In June, the Conservative Jewish movement approved same-sex weddings. Now that the ceremonies are commonly being performed in Conservative synagogues, heterosexual couples are complaining that same-sex marriages are more equal than opposite-sex marriages, according to the NY Post.

While Jews don’t believe in marriage as it’s existed since Biblical times, some traditions continue. In the Torah, marriage happens when a man rapes a woman, as long as the man is Jewish or at least converts. That is, as long as the brothers don’t murder him, as in the story in Genesis of Dinah.

Marriage also may happen when a man acquires his wife for the right price. And then he’s trusting that he’s given the right bride, as in the story of Jacob, also in Genesis, where he is given Rachel instead of Leah. But no problem: He later married Leah, too.

But what is the same in Conservative Judaism is that the husband still acquires the wife. And a religious divorce, called a Get, may only be initiated by the man. After all, how can property initiate something like a divorce that’s reserved for people, like men? Reform, the largest branch of Judaism in the U.S., and Reconstructionist Jews threw a lot of that crap out years ago.

When the Conservative movement created the wedding service for same-sex couples, a double-ring ceremony became part of the ritual. The same-sex couple become partners and rather than the man using the ring as a symbol of his acquisition of a woman, the two rings symbolize the acquisition of a partnership.

As for divorce, either partner may initiate it.

And straight couples are pissed. While the acquisition and one-sided relationship have been mostly symbolic, the new ceremony for same-sex couples has just thrown this blatant new equality in their straight faces.

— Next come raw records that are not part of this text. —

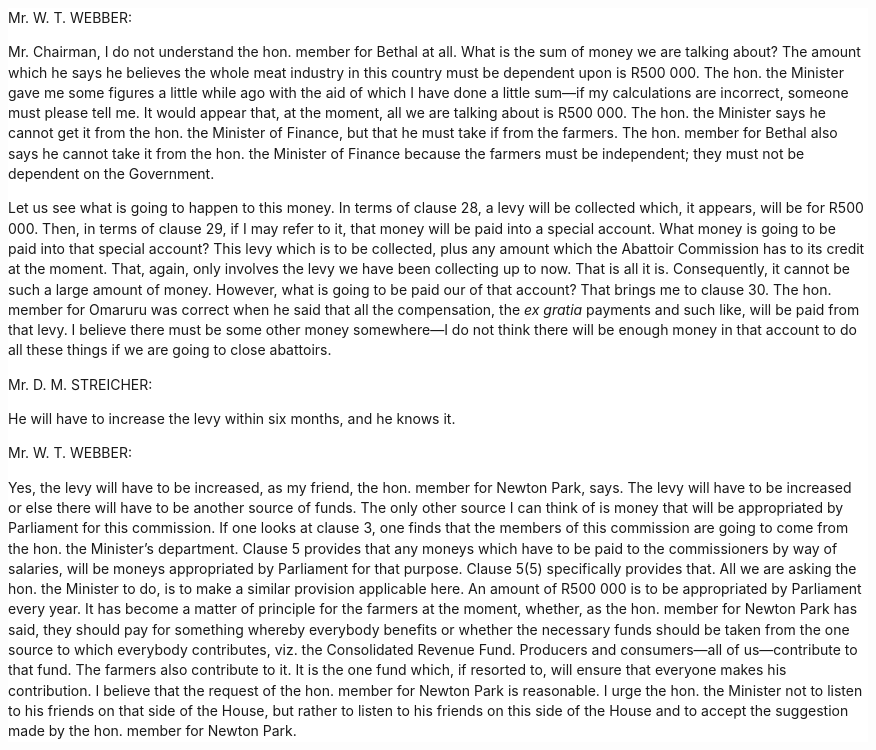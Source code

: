 </speech>

<speech by="#webber">

<from>Mr. <person refersTo="hansard_za">W. T. WEBBER</person>:</from>

<p>Mr. Chairman, I do not understand the hon. member for Bethal at all. What is the sum of money we are talking about&#x003F; The amount which he says he believes the whole meat industry in this country must be dependent upon is R500 000. The hon. the Minister gave me some figures a little while ago with the aid of which I have done a little sum&#x2014;if my calculations are incorrect, someone must please tell me. It would appear that, at the moment, all we are talking about is R500 000. The hon. the Minister says he cannot get it from the hon. the Minister of <span class="col_3189-3190" refersTo="page_0277"/>Finance, but that he must take if from the farmers. The hon. member for Bethal also says he cannot take it from the hon. the Minister of Finance because the farmers must be independent; they must not be dependent on the Government.</p>

<p>Let us see what is going to happen to this money. In terms of clause 28, a levy will be collected which, it appears, will be for R500 000. Then, in terms of clause 29, if I may refer to it, that money will be paid into a special account. What money is going to be paid into that special account&#x003F; This levy which is to be collected, plus any amount which the Abattoir Commission has to its credit at the moment. That, again, only involves the levy we have been collecting up to now. That is all it is. Consequently, it cannot be such a large amount of money. However, what is going to be paid our of that account&#x003F; That brings me to clause 30. The hon. member for Omaruru was correct when he said that all the compensation, the <i>ex gratia</i> payments and such like, will be paid from that levy. I believe there must be some other money somewhere&#x2014;I do not think there will be enough money in that account to do all these things if we are going to close abattoirs.</p>

</speech>

<speech by="#streicher">

<from>Mr. <person refersTo="hansard_za">D. M. STREICHER</person>:</from>

<p>He will have to increase the levy within six months, and he knows it.</p>

</speech>

<speech by="#webber">

<from>Mr. <person refersTo="hansard_za">W. T. WEBBER</person>:</from>

<p>Yes, the levy will have to be increased, as my friend, the hon. member for Newton Park, says. The levy will have to be increased or else there will have to be another source of funds. The only other source I can think of is money that will be appropriated by Parliament for this commission. If one looks at clause 3, one finds that the members of this commission are going to come from the hon. the Minister&#x2019;s department. Clause 5 provides that any moneys which have to be paid to the commissioners by way of salaries, will be moneys appropriated by Parliament for that purpose. Clause 5(5) specifically provides that. All we are asking the hon. the Minister to do, is to make a similar provision applicable here. An amount of R500 000 is to be appropriated by Parliament every year. It has become a matter of principle for the farmers at the moment, whether, as the hon. member for Newton Park has said, they should pay for something whereby everybody benefits or whether the necessary funds should be taken from the one source to which everybody contributes, viz. the Consolidated Revenue Fund. Producers and consumers&#x2014;all of us&#x2014;contribute to that fund. The farmers also contribute to it. It is the one fund which, if resorted to, will ensure that everyone makes his contribution. I believe that the request of the hon. member for Newton Park is reasonable. I urge the hon. the Minister not to listen to his friends on that side of the House, but rather to listen to his friends on this side of the House and to accept the suggestion made by the hon. member for Newton Park.</p>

Among those who are pissed are Conservative rabbis. Conservatives have been ordaining woman since the early 1990s and now more than half of Conservative rabbinical students are women. And Conservatives have been knowingly ordaining lesbian rabbis since 2006. (Of course lesbian rabbis were among their first classes of women rabbis in the 1990s.)

Some Conservative rabbis have argued that same-sex marriages aren’t true kiddushin (holiness) because in order to be on the same level as straight marriage, one partner must be dominant and acquire the other for a number of shekels that they declare during the ceremony. “I take you for my lawfully wedded wife,” comes from the Hebrew line, “I’m buying you for X shekels,” in the traditional ceremony that hasn’t really existed since Biblical times.

While most branches of Orthodox Judaism disagree on most things, they agree that same-sex marriage is an abomination and that all Reform, Conservative and Reconstructionist Jews are going to hell — not that they believe in hell.